'No, Ettore, nessuno.'

       'Ma e dui gentiluomi inglesi, maestro—ecco.'

       'Madre de Dio! By St George's sacred... Well. Si si, Ettore, subito.'

       Very soon the usher had admitted two well-attired young men in their later twenties. The shorter of them was an ordinary-looking priest in clerical black and grey, the taller a handsome dark-haired fellow in slashed velvet with pink lace at throat and wrists. What followed was an interval of happy shouts, embraces and hand- wringings.

       'Hubert, my dear! It's truly you, then!'

       'Thomas! Mark! After so long!'

       'You look not a day older, Hubert,' said Mark. 'Quite unchanged.'

       'Oh, taller,' said Thomas. 'Grander. And far richer!'

       Upon that came more laughter and an offer of wine, which both visitors accepted readily.

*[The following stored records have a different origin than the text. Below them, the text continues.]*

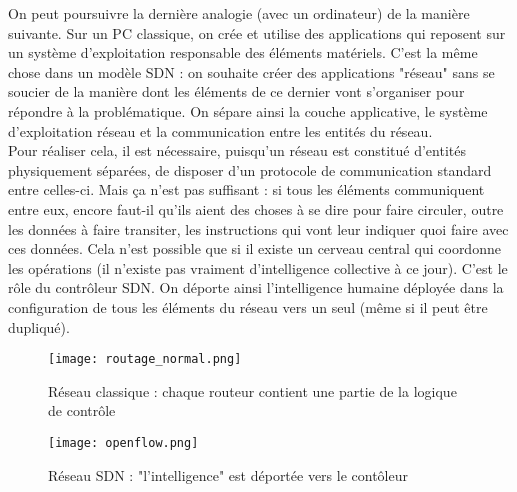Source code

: On peut poursuivre la dernière analogie (avec un ordinateur) de la manière suivante. Sur un PC classique, on crée et utilise des applications qui reposent sur un système d'exploitation responsable des éléments matériels. C'est la même chose dans un modèle SDN : on souhaite créer des applications "réseau" sans se soucier de la manière dont les éléments de ce dernier vont s'organiser pour répondre à la problématique. On sépare ainsi la couche applicative, le système d'exploitation réseau et la communication entre les entités du réseau.\\

Pour réaliser cela, il est nécessaire, puisqu'un réseau est constitué d'entités physiquement séparées, de disposer d'un protocole de communication standard entre celles-ci. Mais ça n'est pas suffisant : si tous les éléments communiquent entre eux, encore faut-il qu'ils aient des choses à se dire pour faire circuler, outre les données à faire transiter, les instructions qui vont leur indiquer quoi faire avec ces données. Cela n'est possible que si il existe un cerveau central qui coordonne les opérations (il n'existe pas vraiment d'intelligence collective à ce jour). C'est le rôle du contrôleur SDN. On déporte ainsi l'intelligence humaine déployée dans la configuration de tous les éléments du réseau vers un seul (même si il peut être dupliqué).\\



\begin{figure}[h]
  	\centering
  	\texttt{[image: routage\_normal.png]}
  	\caption{Réseau classique : chaque routeur contient une partie de la logique de contrôle}
\end{figure}

\begin{figure}[h]
  	\centering
  	\texttt{[image: openflow.png]}
  	\caption[Caption for LOF]{Réseau SDN : "l'intelligence" est déportée vers le contôleur \footnotemark}
\end{figure}


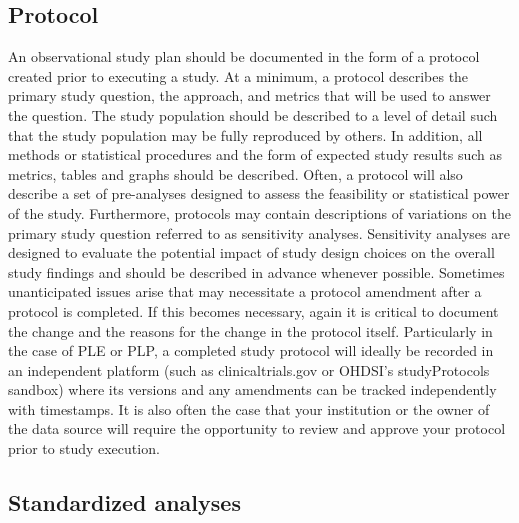 \documentclass[11pt]{book}
\theoremstyle{definition}
\theoremstyle{definition}
\theoremstyle{definition}
\theoremstyle{remark}
\begin{document}
\hypertarget{protocol}{%
\subsection{Protocol}\label{protocol}}

An observational study plan should be documented in the form of a protocol created prior to executing a study. At a minimum, a protocol describes the primary study question, the approach, and metrics that will be used to answer the question. The study population should be described to a level of detail such that the study population may be fully reproduced by others. In addition, all methods or statistical procedures and the form of expected study results such as metrics, tables and graphs should be described.
Often, a protocol will also describe a set of pre-analyses designed to assess the feasibility or statistical power of the study. Furthermore, protocols may contain descriptions of variations on the primary study question referred to as sensitivity analyses. Sensitivity analyses are designed to evaluate the potential impact of study design choices on the overall study findings and should be described in advance whenever possible. Sometimes unanticipated issues arise that may necessitate a protocol amendment after a protocol is completed. If this becomes necessary, again it is critical to document the change and the reasons for the change in the protocol itself. Particularly in the case of PLE or PLP, a completed study protocol will ideally be recorded in an independent platform (such as clinicaltrials.gov or OHDSI's studyProtocols sandbox) where its versions and any amendments can be tracked independently with timestamps. It is also often the case that your institution or the owner of the data source will require the opportunity to review and approve your protocol prior to study execution.

\hypertarget{standardized-analyses}{%
\subsection{Standardized analyses}\label{standardized-analyses}}
\end{document}
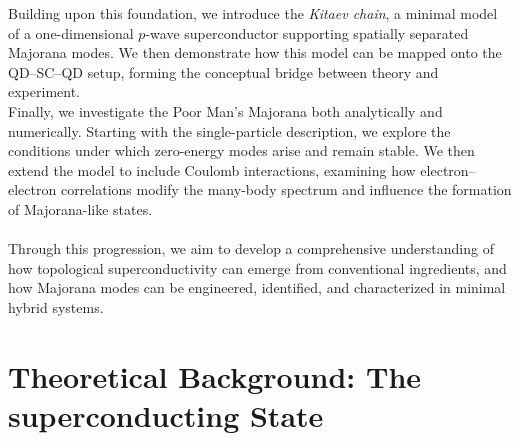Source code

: \documentclass[11pt, letterpaper, titlepage]{article}
\begin{document}
Building upon this foundation, we introduce the \textit{Kitaev chain}, a minimal model of a one-dimensional $p$-wave superconductor supporting spatially separated Majorana modes. We then demonstrate how this model can be mapped onto the QD–SC–QD setup, forming the conceptual bridge between theory and experiment.  \\ 
Finally, we investigate the Poor Man’s Majorana both analytically and numerically. Starting with the single-particle description, we explore the conditions under which zero-energy modes arise and remain stable. We then extend the model to include Coulomb interactions, examining how electron–electron correlations modify the many-body spectrum and influence the formation of Majorana-like states. \\  \\ 
Through this progression, we aim to develop a comprehensive understanding of how topological superconductivity can emerge from conventional ingredients, and how Majorana modes can be engineered, identified, and characterized in minimal hybrid systems.













\section{Theoretical Background: The superconducting State}
\end{document}
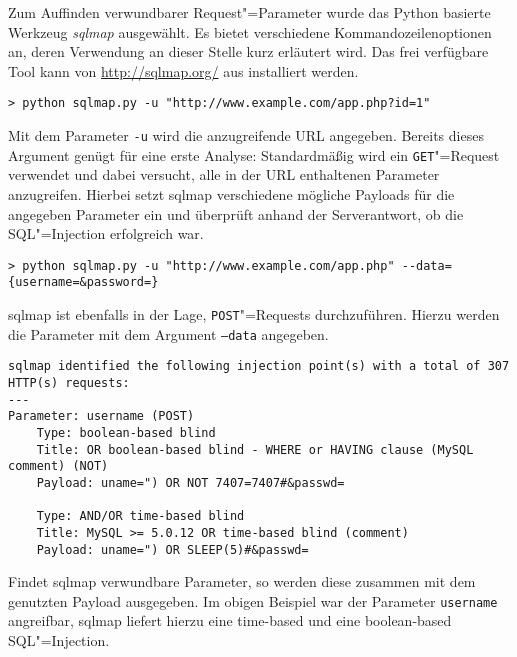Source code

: Zum Auffinden verwundbarer Request"=Parameter wurde das Python basierte Werkzeug \emph{sqlmap} ausgewählt. Es bietet verschiedene Kommandozeilenoptionen an, deren Verwendung an dieser Stelle kurz erläutert wird. Das frei verfügbare Tool kann von \url{http://sqlmap.org/} aus installiert werden.

\begin{listing}
\begin{verbatim}
> python sqlmap.py -u "http://www.example.com/app.php?id=1"
\end{verbatim}
\end{listing}

Mit dem Parameter \texttt{-u} wird die anzugreifende URL angegeben. Bereits dieses Argument genügt für eine erste Analyse: Standardmäßig wird ein \texttt{GET}"=Request verwendet und dabei versucht, alle in der URL enthaltenen Parameter anzugreifen. Hierbei setzt sqlmap verschiedene mögliche Payloads für die angegeben Parameter ein und überprüft anhand der Serverantwort, ob die SQL"=Injection erfolgreich war.

\begin{listing}
\begin{verbatim}
> python sqlmap.py -u "http://www.example.com/app.php" --data={username=&password=}
\end{verbatim}
\end{listing}

sqlmap ist ebenfalls in der Lage, \texttt{POST}"=Requests durchzuführen. Hierzu werden die Parameter mit dem Argument \texttt{--data} angegeben.


\begin{listing}
\begin{verbatim}
sqlmap identified the following injection point(s) with a total of 307 HTTP(s) requests:
---
Parameter: username (POST)
    Type: boolean-based blind
    Title: OR boolean-based blind - WHERE or HAVING clause (MySQL comment) (NOT)
    Payload: uname=") OR NOT 7407=7407#&passwd=

    Type: AND/OR time-based blind
    Title: MySQL >= 5.0.12 OR time-based blind (comment)
    Payload: uname=") OR SLEEP(5)#&passwd=
\end{verbatim}
\end{listing}

Findet sqlmap verwundbare Parameter, so werden diese zusammen mit dem genutzten Payload ausgegeben. Im obigen Beispiel war der Parameter \texttt{username} angreifbar, sqlmap liefert hierzu eine time-based und eine boolean-based SQL"=Injection.

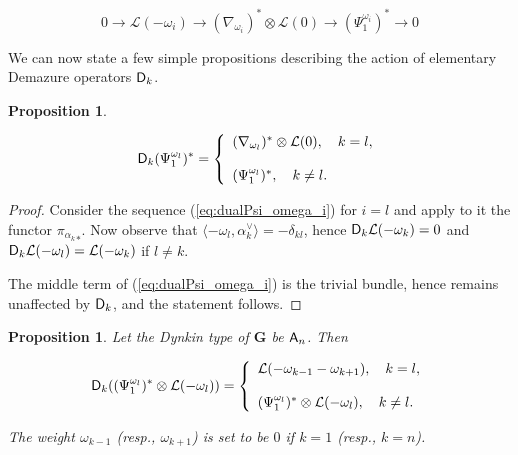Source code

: \documentclass[sn-mathphys-num]{sn-jnl}%
\newcommand{\Ll}{\mathcal L}
\newcommand{\bg}{\mathbf G}
\newtheorem{proposition}[theorem]{Proposition}
\theoremstyle{definition}
\begin{document}
\begin{equation}\label{eq:dualPsi_omega_i}
0\rightarrow \Ll (-\omega _i)\rightarrow (\nabla _{\omega _i})^{\ast}\otimes \Ll (0)\rightarrow (\Psi _1^{\omega _i})^{\ast}\rightarrow 0
\end{equation}

We can now state a few simple propositions describing the action of elementary Demazure operators ${\sf D}_k$.

\begin{proposition}\label{prop:pi_k_*Psi _l}


\begin{equation}\label{eq:D_kPsi _lac}
{\sf D}_k(\Psi _1^{\omega _l})^{\ast}=\left\{
   \begin{array}{l}
    (\nabla _{\omega _l})^{\ast}\otimes \Ll (0), \quad k=l,\\
    \\
    (\Psi _1^{\omega _l})^{\ast}, \quad k\neq l. \\
   \end{array}
  \right.
\end{equation}
\end{proposition}

\begin{proof}
Consider the sequence (\ref{eq:dualPsi_omega_i}) for $i=l$ and apply to it the functor ${\pi _{\alpha _k}}_{\ast}$. Now observe that $\langle -\omega _l,\alpha _k^{\vee}\rangle =-\delta _{kl}$,
hence ${\sf D}_k\Ll (-\omega _k)=0$ and ${\sf D}_k\Ll (-\omega _l)=\Ll (-\omega _k)$ if $l\neq k$. 

The middle term of (\ref{eq:dualPsi_omega_i}) is the trivial bundle, hence remains unaffected by ${\sf D}_k$, and the statement follows.
\end{proof}

\begin{proposition}\label{prop:pi_k_*Psi _l(-l)a}
Let the Dynkin type of $ \bg$ be ${\sf A}_n$. Then 

\begin{equation}\label{eq:pi_k_*Psi _l(-l)b}
{\sf D}_k((\Psi _1^{\omega _l})^{\ast}\otimes \Ll (-\omega _l))=\left\{
   \begin{array}{l}
    \Ll (-\omega _{k-1}-\omega _{k+1}), \quad k=l,\\
    \\
    (\Psi _1^{\omega _l})^{\ast}\otimes \Ll (-\omega _l), \quad k\neq l. \\
   \end{array}
  \right.
\end{equation}

The weight $\omega _{k-1}$ (resp., $\omega _{k+1}$) is set to be $0$ if $k=1$ (resp., $k=n$).
\end{proposition}
\end{document}
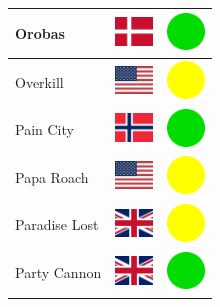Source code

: \documentclass[12pt, a4paper, twoside]{report}
\begin{document}
\begin{center}
\begin{longtable}{|p{5cm}|p{2cm}|p{2cm}|}
 Orobas                                                     & \includegraphics[width=1cm]{4x3/dk} &   \includegraphics[width=1cm]{likes/y} \\ \hline
 Overkill                                                   & \includegraphics[width=1cm]{4x3/us} &   \includegraphics[width=1cm]{likes/m} \\ \hline
 Pain City                                                  & \includegraphics[width=1cm]{4x3/no} &   \includegraphics[width=1cm]{likes/y} \\ \hline
 Papa Roach                                                 & \includegraphics[width=1cm]{4x3/us} &   \includegraphics[width=1cm]{likes/m} \\ \hline
 Paradise Lost                                              & \includegraphics[width=1cm]{4x3/gb} &   \includegraphics[width=1cm]{likes/m} \\ \hline
 Party Cannon                                               & \includegraphics[width=1cm]{4x3/gb} &   \includegraphics[width=1cm]{likes/y} \\ \hline

\end{longtable}
\end{center}
\end{document}
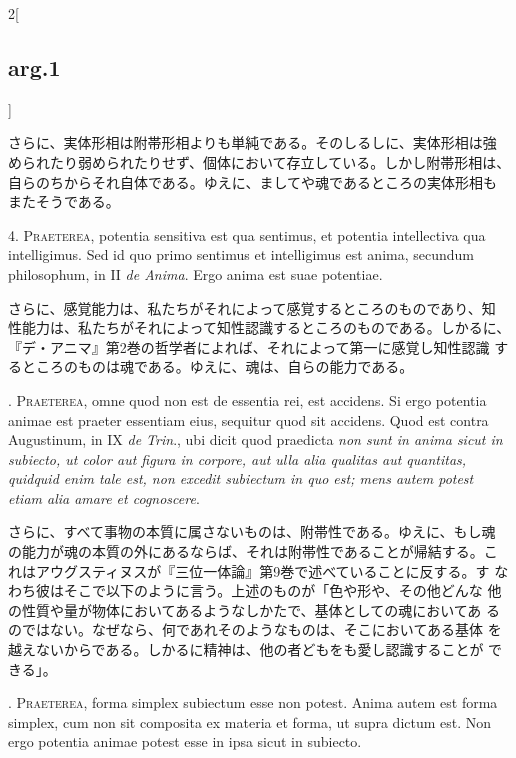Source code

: \documentclass[paper=a4paper,fontsize=10pt,jafontsize=9pt,titlepage]{jlreq}
\begin{document}
\begin{paracol}{2}[\subsection{arg.1}]
\switchcolumn

さらに、実体形相は附帯形相よりも単純である。そのしるしに、実体形相は強
められたり弱められたりせず、個体において存立している。しかし附帯形相は、
自らのちからそれ自体である。ゆえに、ましてや魂であるところの実体形相も
またそうである。


4. {\scshape Praeterea}, potentia sensitiva est qua sentimus, et
potentia intellectiva qua intelligimus. Sed id quo primo sentimus et
intelligimus est anima, secundum philosophum, in II {\itshape de
Anima}. Ergo anima est suae potentiae.

\switchcolumn

さらに、感覚能力は、私たちがそれによって感覚するところのものであり、知
性能力は、私たちがそれによって知性認識するところのものである。しかるに、
『デ・アニマ』第2巻の哲学者によれば、それによって第一に感覚し知性認識
するところのものは魂である。ゆえに、魂は、自らの能力である。

. {\scshape Praeterea}, omne quod non est de essentia rei, est
accidens. Si ergo potentia animae est praeter essentiam eius, sequitur
quod sit accidens. Quod est contra Augustinum, in IX {\itshape de
Trin}., ubi dicit quod praedicta {\itshape non sunt in anima sicut in
subiecto, ut color aut figura in corpore, aut ulla alia qualitas aut
quantitas, quidquid enim tale est, non excedit subiectum in quo est;
mens autem potest etiam alia amare et cognoscere}.

\switchcolumn

さらに、すべて事物の本質に属さないものは、附帯性である。ゆえに、もし魂
の能力が魂の本質の外にあるならば、それは附帯性であることが帰結する。こ
れはアウグスティヌスが『三位一体論』第9巻で述べていることに反する。す
なわち彼はそこで以下のように言う。上述のものが「色や形や、その他どんな
他の性質や量が物体においてあるようなしかたで、基体としての魂においてあ
るのではない。なぜなら、何であれそのようなものは、そこにおいてある基体
を越えないからである。しかるに精神は、他の者どもをも愛し認識することが
できる」。



. {\scshape Praeterea}, forma simplex subiectum esse non
potest. Anima autem est forma simplex, cum non sit composita ex
materia et forma, ut supra dictum est. Non ergo potentia animae potest
esse in ipsa sicut in subiecto.


\end{paracol}
\end{document}
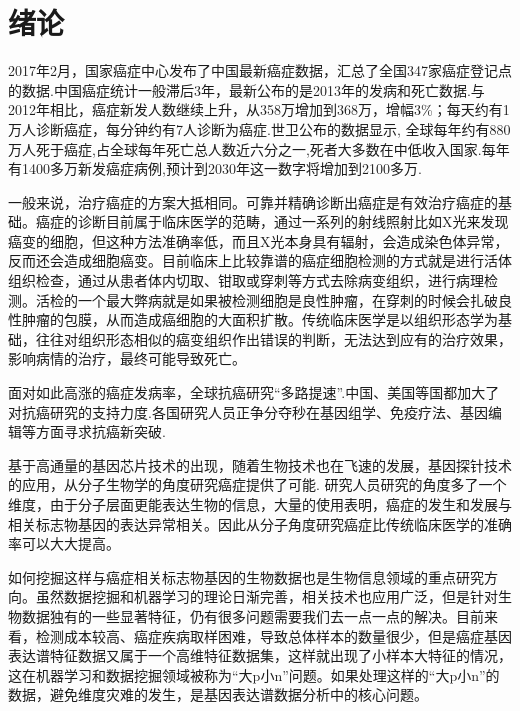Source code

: \documentclass{njubachelor}
\begin{document}
\makectitlepage

\thispagestyle{plain} %
\vspace*{0em}

\maketoc

\newpage
{}

\thispagestyle{plain} %

\section{绪论}

2017年2月，国家癌症中心发布了中国最新癌症数据，汇总了全国347家癌症登记点的数据.中国癌症统计一般滞后3年，最新公布的是2013年的发病和死亡数据.与2012年相比，癌症新发人数继续上升，从358万增加到368万，增幅3\%；每天约有1万人诊断癌症，每分钟约有7人诊断为癌症.世卫公布的数据显示, 全球每年约有880万人死于癌症,占全球每年死亡总人数近六分之一,死者大多数在中低收入国家.每年有1400多万新发癌症病例,预计到2030年这一数字将增加到2100多万.

一般来说，治疗癌症的方案大抵相同。可靠并精确诊断出癌症是有效治疗癌症的基础。癌症的诊断目前属于临床医学的范畴，通过一系列的射线照射比如X光来发现癌变的细胞，但这种方法准确率低，而且X光本身具有辐射，会造成染色体异常，反而还会造成细胞癌变。目前临床上比较靠谱的癌症细胞检测的方式就是进行活体组织检查，通过从患者体内切取、钳取或穿刺等方式去除病变组织，进行病理检测。活检的一个最大弊病就是如果被检测细胞是良性肿瘤，在穿刺的时候会扎破良性肿瘤的包膜，从而造成癌细胞的大面积扩散。传统临床医学是以组织形态学为基础，往往对组织形态相似的癌变组织作出错误的判断，无法达到应有的治疗效果，影响病情的治疗，最终可能导致死亡。

面对如此高涨的癌症发病率，全球抗癌研究“多路提速”.中国、美国等国都加大了对抗癌研究的支持力度.各国研究人员正争分夺秒在基因组学、免疫疗法、基因编辑等方面寻求抗癌新突破.

基于高通量的基因芯片技术的出现，随着生物技术也在飞速的发展，基因探针技术的应用，从分子生物学的角度研究癌症提供了可能. 研究人员研究的角度多了一个维度，由于分子层面更能表达生物的信息，大量的使用表明，癌症的发生和发展与相关标志物基因的表达异常相关。因此从分子角度研究癌症比传统临床医学的准确率可以大大提高。

如何挖掘这样与癌症相关标志物基因的生物数据也是生物信息领域的重点研究方向。虽然数据挖掘和机器学习的理论日渐完善，相关技术也应用广泛，但是针对生物数据独有的一些显著特征，仍有很多问题需要我们去一点一点的解决。目前来看，检测成本较高、癌症疾病取样困难，导致总体样本的数量很少，但是癌症基因表达谱特征数据又属于一个高维特征数据集，这样就出现了小样本大特征的情况，这在机器学习和数据挖掘领域被称为“大p小n”问题。如果处理这样的“大p小n”的数据，避免维度灾难的发生，是基因表达谱数据分析中的核心问题。
\end{document}
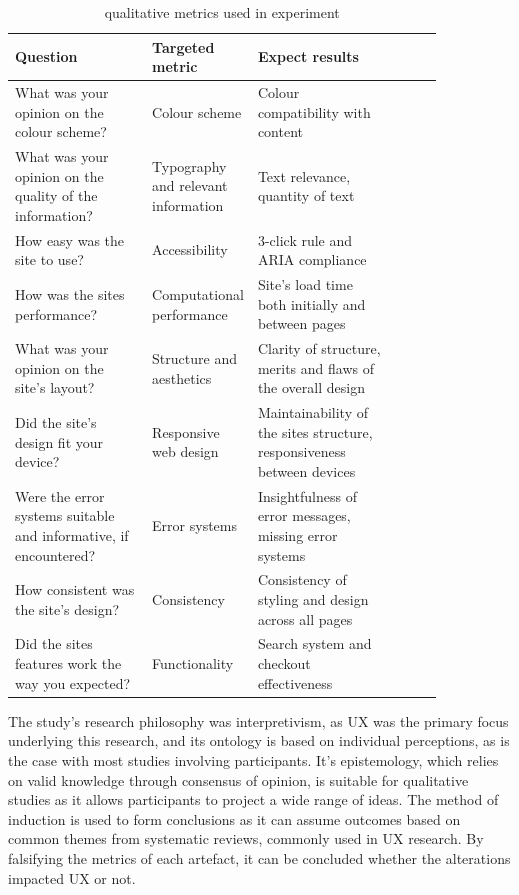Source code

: \documentclass[article]{IEEEtran}
\begin{document}
        \begin{table}[ht]
            \caption{qualitative metrics used in experiment}
            \centering
            \renewcommand{\arraystretch}{1.5}
            
            \begin{tabular}{p{0.32\linewidth} | p{0.21\linewidth} | p{0.32\linewidth} |c|c|c|}
                 \hline
                 \textbf{Question} & \textbf{Targeted metric} & \textbf{Expect results} \\
                 \hline
                 What was your opinion on the colour scheme? & Colour scheme & Colour compatibility with content \\
                 \hline
                 What was your opinion on the quality of the information? & Typography and relevant information & Text relevance, quantity of text \\ 
                 \hline
                 How easy was the site to use? & Accessibility & 3-click rule and ARIA compliance \\
                 \hline
                 How was the sites performance? & Computational performance & Site's load time both initially and between pages \\
                 \hline
                 What was your opinion on the site's layout? & Structure and aesthetics & Clarity of structure, merits and flaws of the overall design \\
                 \hline
                 Did the site's design fit your device? & Responsive web design & Maintainability of the sites structure, responsiveness between devices \\
                 \hline
                 Were the error systems suitable and informative, if encountered? & Error systems & Insightfulness of error messages, missing error systems \\
                 \hline
                 How consistent was the site's design? & Consistency & Consistency of styling and design across all pages \\
                 \hline
                 Did the sites features work the way you expected? & Functionality & Search system and checkout effectiveness \\
                 \hline
            \end{tabular}
            \label{tab:metrics-table}
        \end{table}

        The study's research philosophy was interpretivism, as UX was the primary focus underlying this research, and its ontology is based on individual perceptions, as is the case with most studies involving participants. It's epistemology, which relies on valid knowledge through consensus of opinion, is suitable for qualitative studies as it allows participants to project a wide range of ideas. The method of induction is used to form conclusions as it can assume outcomes based on common themes from systematic reviews, commonly used in UX research. By falsifying the metrics of each artefact, it can be concluded whether the alterations impacted UX or not.
        
\end{document}

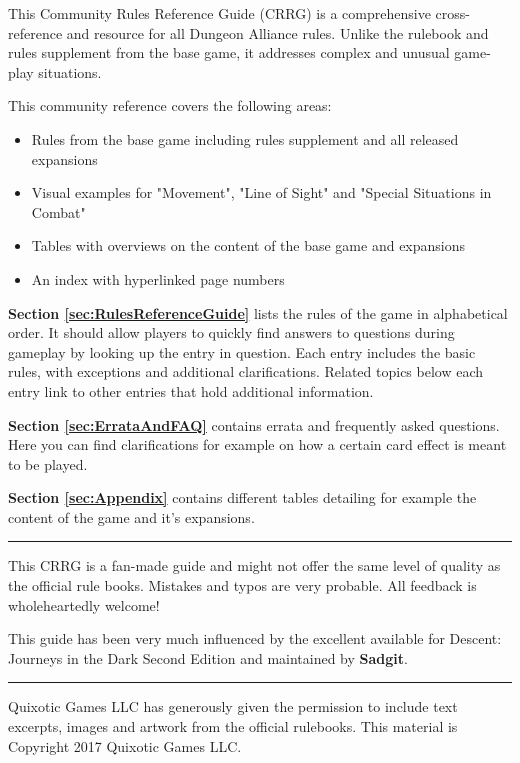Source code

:This Community Rules Reference Guide (CRRG) is a comprehensive cross-reference and resource for all Dungeon Alliance rules. Unlike the rulebook and rules supplement from the base game, it addresses complex and unusual game-play situations.

This community reference covers the following areas:
\begin{itemize}
\item Rules from the base game including rules supplement and all released expansions
\item Visual examples for "Movement", "Line of Sight" and "Special
Situations in Combat"
\item Tables with overviews on the content of the base game and expansions
\item An index with hyperlinked page numbers
\end{itemize}

\textbf{Section \ref*{sec:RulesReferenceGuide}} lists the rules of the game in alphabetical order. It should allow players to quickly find answers to questions during gameplay by looking up the entry in question. Each entry includes the basic rules, with exceptions and additional clarifications. Related topics below each entry link to other entries that hold additional information.

\textbf{Section \ref*{sec:ErrataAndFAQ}} contains errata and frequently asked questions. Here you can find clarifications for example on how a certain card effect is meant to be played.

\textbf{Section \ref*{sec:Appendix}} contains different tables detailing for example the content of the game and it's expansions.

\noindent\hfil\rule{2cm}{.2pt}\hfil

This CRRG is a fan-made guide and might not offer the same level of quality as the official rule books. Mistakes and typos are very probable. All feedback is wholeheartedly welcome!

This guide has been very much influenced by the excellent  available for Descent: Journeys in the Dark Second Edition and maintained by \textbf{Sadgit}.

\noindent\hfil\rule{2cm}{.2pt}\hfil

Quixotic Games LLC has generously given the permission to include text excerpts, images and artwork from the official rulebooks. This material is Copyright 2017 Quixotic Games LLC.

       'You surprise me, Mark-I remember you as one likely to grow into a famous abstinent.'

       'Oh, Hubert, was I so dismal? Tom and Decuman must have improved me after you left us.'

       'Do you hear of Decuman? Where is he now?'

       Thomas grinned. 'At this moment, most likely in the parlour or bedchamber of some Bulgarian miss. He serves in the troops of occupancy there. Before, he was at the taking of Adrianople and won a cordon for valour.'

       'I can well believe it. By St Peter, what a war that was.'

       'Thirty million Christians dead, men, women and children.'

       'Well, at least we won,' said Thomas, trying to restore a light tone. 'When the Turk entered Brussels I thought we were done for, and then... Strange that he should come so far and be dislodged so fast. Enough. Hubert, your voice is a miracle still. Mark and I have been in raptures.'

       'Thank you both, I'm pleased.'

       'What a career you've had,' said Mark. 'It must be a great satisfaction to you—the practising of the art, I mean.'

       'What do you do in Rome, the pair of you? You didn't come all these miles to hear me sing.'

       'Wrong,' said Thomas. 'In my case, wrong. I am here on just that purpose. Oh, for the rest of the presentation too, and the state of the theatre. Let me explain. I have a post with a weekly journal called the Onlooker. They sent me to write of this occasion and of you especially.'

       'I knew you'd be a writer of some kind.'

       Mark said with a smile, 'He's a writer of another kind as well, though he's too modest to let you know himself. Of a most particular kind.'

       'Not TR?'

       'Certainly TR,' said Thomas. 'Oh yes, it's grown respectable since the war, some say because of the war. Even Mark will read it quite openly.'

       'I never see it now. By the look of you, it must reward you well enough.'

       'Nothing ever seems enough to a man with a wife and a child and another on the way.'

       'I can imagine. You're in Rome about Church affairs, Mark?'

       'Like Tom, to hear you. Or not altogether like Tom: I needed to make a pilgrimage, and I wanted to see the Vatican, but it wasn't till I found he was to come that I needed and wanted pressingly. And you've justified me, Hubert. Such music. Such a prodigious work.'

       'Yes.'

       'You speak as if you could do better,' said Thomas jocularly.

       'Not now.'

       'Do you still compose? Old Master Morley asked me, if ever I saw you, to ask you that.'

       'No. Tell him he was right: there's never time. Oh, don't mistake me-of course this is a prodigious work, but some of that is in its size. Too much. Valeriani couldn't or wouldn't see that what he must do was simply abandon the whole system of...'

       'We'll leave you now, my dear,' said Thomas, breaking the silence. 'Will you sup with us later?'

       'Yes! Wonderful! But I must be host. Come back here afterwards and we'll go in my express.'

       When the time came, Hubertus Incus moved in front of the long glass to be dressed. His eye fell on the reflection of the two crosses he wore round his neck. One of them was Mark's gift; he would produce it at supper and tell of all that had happened from when he received it till his capture aboard the Edgar Allan Poe—to talk of it as a simple capture was easiest and best. The other cross, the blue one, would probably excite inquiry; he would say as usual that it was his mother's gift. That too was easiest and best.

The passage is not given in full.